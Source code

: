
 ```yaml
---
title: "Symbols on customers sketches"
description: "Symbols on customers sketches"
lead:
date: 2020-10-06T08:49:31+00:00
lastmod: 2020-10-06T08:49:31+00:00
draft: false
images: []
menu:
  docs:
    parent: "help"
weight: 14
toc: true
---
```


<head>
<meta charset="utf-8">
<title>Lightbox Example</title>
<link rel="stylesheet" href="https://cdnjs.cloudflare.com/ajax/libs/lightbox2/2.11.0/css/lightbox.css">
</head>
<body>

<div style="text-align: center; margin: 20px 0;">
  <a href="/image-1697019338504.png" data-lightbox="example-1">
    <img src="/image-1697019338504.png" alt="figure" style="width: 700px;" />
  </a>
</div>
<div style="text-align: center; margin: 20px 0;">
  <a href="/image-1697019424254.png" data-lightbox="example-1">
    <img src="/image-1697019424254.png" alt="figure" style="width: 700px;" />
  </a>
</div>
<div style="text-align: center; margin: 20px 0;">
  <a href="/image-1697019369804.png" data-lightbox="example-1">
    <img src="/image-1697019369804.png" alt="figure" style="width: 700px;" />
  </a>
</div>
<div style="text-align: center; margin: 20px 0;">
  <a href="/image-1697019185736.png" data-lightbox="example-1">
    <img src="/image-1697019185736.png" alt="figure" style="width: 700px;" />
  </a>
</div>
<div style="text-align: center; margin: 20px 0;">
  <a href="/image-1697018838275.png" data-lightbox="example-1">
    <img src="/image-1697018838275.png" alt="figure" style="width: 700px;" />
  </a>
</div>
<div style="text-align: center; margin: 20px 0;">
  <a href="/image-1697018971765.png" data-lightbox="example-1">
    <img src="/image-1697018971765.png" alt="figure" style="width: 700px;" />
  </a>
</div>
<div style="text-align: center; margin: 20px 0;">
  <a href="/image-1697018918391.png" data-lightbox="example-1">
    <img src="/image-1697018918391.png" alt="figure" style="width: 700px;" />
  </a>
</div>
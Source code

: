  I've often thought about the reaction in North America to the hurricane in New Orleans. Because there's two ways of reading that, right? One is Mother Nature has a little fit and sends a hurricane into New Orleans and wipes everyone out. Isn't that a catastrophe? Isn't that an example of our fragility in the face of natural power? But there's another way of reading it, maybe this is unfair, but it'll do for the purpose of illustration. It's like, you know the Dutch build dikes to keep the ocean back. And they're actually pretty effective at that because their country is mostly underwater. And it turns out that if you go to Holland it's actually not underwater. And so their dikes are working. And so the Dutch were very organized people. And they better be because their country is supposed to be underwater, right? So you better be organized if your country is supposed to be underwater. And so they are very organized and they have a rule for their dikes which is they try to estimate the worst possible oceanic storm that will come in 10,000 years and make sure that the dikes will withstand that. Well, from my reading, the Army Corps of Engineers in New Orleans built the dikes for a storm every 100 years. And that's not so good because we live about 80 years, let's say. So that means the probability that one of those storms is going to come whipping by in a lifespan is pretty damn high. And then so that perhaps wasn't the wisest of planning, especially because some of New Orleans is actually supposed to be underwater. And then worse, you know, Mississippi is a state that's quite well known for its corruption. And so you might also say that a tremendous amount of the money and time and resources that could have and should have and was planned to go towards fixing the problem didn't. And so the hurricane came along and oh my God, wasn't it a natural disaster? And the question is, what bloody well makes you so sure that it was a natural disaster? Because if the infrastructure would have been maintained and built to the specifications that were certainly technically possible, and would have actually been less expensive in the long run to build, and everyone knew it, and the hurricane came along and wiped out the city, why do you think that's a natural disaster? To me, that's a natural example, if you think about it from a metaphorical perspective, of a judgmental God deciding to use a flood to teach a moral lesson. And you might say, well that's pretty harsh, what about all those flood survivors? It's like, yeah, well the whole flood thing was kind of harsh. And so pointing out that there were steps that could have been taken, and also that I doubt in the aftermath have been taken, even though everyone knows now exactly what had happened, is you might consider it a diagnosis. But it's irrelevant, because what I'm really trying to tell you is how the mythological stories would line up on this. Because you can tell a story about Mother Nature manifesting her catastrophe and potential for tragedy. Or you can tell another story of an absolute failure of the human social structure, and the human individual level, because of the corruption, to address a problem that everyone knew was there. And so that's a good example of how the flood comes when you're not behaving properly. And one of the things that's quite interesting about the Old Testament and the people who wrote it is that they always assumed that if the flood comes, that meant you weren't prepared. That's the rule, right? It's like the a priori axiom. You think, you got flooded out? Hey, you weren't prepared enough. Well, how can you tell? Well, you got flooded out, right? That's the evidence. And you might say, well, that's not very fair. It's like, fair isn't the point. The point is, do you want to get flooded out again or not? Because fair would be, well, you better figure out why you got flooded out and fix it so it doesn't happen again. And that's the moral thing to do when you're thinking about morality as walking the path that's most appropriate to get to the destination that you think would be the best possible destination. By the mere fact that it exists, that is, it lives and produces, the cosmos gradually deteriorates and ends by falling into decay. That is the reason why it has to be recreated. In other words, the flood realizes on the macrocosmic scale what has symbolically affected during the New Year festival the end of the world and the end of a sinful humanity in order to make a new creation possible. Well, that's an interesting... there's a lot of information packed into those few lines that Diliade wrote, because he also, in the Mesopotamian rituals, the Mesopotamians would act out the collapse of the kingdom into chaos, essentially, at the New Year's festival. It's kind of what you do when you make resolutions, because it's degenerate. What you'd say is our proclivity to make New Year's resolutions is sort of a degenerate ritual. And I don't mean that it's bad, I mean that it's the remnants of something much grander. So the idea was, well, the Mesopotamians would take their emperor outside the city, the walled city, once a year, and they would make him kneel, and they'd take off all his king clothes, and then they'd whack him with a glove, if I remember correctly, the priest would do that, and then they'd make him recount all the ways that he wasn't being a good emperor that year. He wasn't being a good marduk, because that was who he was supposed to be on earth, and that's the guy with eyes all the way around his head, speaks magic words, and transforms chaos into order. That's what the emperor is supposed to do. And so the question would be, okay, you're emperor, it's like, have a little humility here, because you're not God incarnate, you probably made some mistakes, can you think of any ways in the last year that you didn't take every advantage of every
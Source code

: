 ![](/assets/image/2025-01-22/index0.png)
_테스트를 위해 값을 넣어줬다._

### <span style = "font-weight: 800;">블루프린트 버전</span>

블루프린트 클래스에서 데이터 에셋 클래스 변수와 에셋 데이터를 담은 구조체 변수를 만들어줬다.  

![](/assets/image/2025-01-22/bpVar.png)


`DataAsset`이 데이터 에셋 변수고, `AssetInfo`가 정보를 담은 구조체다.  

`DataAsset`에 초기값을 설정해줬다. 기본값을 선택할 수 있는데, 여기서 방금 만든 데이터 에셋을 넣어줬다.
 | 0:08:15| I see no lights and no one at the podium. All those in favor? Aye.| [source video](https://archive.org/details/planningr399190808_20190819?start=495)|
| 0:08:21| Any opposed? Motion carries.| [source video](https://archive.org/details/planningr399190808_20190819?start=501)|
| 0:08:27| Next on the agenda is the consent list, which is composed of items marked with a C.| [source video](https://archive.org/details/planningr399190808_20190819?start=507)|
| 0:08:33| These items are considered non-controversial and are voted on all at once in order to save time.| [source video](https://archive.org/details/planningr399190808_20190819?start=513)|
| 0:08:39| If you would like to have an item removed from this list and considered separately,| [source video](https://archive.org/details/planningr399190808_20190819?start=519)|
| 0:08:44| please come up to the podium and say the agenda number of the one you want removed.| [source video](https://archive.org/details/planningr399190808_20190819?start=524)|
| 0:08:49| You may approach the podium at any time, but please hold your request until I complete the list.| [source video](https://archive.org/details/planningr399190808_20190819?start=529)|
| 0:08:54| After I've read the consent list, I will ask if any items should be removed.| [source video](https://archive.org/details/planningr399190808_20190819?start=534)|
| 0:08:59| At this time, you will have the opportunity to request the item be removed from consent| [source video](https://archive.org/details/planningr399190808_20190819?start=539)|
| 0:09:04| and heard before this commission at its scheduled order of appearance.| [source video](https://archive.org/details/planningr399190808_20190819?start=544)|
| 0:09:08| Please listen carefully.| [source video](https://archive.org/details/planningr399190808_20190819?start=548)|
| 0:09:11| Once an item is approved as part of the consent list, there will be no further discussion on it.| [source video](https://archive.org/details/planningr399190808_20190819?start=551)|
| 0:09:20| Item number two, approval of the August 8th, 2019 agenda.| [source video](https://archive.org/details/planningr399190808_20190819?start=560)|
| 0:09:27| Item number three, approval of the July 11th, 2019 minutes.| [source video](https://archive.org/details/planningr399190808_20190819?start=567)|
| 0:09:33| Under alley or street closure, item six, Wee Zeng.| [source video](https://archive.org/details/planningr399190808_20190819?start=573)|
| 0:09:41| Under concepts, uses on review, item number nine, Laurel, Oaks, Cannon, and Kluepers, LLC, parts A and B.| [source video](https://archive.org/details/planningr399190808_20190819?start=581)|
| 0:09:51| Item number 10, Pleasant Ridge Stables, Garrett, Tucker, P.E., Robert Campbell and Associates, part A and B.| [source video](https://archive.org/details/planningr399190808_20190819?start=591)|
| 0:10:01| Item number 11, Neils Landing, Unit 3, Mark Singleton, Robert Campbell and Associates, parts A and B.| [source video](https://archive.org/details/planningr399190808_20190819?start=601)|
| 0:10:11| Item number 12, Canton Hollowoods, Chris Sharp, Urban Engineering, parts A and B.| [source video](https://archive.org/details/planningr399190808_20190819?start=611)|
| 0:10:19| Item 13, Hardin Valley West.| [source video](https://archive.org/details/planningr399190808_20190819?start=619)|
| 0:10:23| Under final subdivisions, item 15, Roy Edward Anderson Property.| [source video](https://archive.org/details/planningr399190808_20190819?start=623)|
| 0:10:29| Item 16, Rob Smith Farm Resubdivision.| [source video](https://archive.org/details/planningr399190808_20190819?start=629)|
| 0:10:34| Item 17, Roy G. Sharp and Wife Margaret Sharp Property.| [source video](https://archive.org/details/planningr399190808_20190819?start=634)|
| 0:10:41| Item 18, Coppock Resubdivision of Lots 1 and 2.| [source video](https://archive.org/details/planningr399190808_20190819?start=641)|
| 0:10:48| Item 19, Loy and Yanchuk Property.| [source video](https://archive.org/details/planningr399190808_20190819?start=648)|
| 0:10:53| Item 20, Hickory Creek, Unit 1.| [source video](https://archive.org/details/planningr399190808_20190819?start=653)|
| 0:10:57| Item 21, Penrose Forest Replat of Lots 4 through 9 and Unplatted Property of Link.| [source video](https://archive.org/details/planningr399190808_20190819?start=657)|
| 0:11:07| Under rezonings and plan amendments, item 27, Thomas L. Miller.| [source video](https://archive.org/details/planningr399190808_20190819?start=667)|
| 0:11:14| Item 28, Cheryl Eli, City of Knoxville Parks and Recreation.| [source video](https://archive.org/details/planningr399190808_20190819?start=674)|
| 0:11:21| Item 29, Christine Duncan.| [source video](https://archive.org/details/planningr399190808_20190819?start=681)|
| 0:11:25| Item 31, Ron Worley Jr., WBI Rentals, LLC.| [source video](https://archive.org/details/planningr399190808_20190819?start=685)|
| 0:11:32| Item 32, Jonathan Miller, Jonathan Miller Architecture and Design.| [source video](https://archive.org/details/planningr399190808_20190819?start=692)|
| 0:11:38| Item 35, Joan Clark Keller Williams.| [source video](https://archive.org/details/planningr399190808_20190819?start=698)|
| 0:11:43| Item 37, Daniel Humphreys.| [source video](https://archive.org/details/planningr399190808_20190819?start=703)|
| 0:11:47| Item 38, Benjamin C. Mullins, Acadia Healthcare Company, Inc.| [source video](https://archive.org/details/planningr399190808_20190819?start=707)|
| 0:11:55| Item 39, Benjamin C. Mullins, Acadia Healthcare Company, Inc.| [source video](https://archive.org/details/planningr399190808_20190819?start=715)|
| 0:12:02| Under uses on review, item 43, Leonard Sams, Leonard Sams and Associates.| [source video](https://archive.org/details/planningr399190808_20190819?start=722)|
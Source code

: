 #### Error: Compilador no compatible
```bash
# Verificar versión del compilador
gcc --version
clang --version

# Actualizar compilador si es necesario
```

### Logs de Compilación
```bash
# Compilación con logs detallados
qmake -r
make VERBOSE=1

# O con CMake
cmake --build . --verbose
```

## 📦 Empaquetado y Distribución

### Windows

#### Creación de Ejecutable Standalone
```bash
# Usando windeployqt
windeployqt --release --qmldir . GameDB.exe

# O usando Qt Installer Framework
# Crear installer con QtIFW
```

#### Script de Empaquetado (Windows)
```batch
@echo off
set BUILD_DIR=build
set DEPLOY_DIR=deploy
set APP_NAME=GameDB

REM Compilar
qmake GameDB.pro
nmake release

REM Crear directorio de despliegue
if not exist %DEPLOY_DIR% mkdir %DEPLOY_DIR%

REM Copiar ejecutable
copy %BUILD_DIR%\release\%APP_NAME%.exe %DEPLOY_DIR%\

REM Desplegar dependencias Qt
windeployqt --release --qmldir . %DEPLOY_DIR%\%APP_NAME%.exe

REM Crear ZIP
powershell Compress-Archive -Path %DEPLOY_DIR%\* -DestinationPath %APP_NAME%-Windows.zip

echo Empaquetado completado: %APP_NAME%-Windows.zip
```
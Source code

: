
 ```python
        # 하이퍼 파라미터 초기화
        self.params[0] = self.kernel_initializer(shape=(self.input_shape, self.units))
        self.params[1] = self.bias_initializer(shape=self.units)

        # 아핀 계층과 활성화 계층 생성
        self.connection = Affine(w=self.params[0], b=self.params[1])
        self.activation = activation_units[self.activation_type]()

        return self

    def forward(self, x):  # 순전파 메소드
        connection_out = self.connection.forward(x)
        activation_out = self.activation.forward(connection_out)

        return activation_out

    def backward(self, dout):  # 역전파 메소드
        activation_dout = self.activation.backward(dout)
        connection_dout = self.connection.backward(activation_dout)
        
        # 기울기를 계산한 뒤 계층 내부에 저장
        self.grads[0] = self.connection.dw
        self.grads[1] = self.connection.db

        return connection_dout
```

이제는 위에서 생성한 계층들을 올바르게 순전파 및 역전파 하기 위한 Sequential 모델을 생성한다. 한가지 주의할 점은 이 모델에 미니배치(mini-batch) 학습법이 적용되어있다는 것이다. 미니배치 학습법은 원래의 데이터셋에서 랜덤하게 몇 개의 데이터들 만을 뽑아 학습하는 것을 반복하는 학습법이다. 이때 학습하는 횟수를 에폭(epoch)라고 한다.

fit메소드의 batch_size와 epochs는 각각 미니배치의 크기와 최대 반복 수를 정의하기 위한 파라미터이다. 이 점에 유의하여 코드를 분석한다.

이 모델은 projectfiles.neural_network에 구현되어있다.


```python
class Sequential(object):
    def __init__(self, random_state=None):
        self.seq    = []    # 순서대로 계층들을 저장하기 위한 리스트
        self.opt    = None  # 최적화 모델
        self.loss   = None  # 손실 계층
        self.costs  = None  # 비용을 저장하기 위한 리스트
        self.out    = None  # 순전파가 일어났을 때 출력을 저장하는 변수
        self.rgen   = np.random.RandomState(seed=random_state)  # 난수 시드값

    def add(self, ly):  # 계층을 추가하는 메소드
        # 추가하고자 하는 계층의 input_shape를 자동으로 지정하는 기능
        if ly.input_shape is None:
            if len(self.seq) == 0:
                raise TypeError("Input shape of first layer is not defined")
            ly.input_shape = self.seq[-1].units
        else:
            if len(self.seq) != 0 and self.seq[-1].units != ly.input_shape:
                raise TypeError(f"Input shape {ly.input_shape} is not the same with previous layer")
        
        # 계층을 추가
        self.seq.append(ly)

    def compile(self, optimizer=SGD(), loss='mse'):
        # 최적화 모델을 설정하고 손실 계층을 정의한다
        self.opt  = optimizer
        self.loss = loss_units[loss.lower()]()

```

> [Required work] Copy every line above that holds the word "layer".

> [Completed task]
                raise TypeError("Input shape of first layer is not defined")
                raise TypeError(f"Input shape {ly.input_shape} is not the same with previous layer")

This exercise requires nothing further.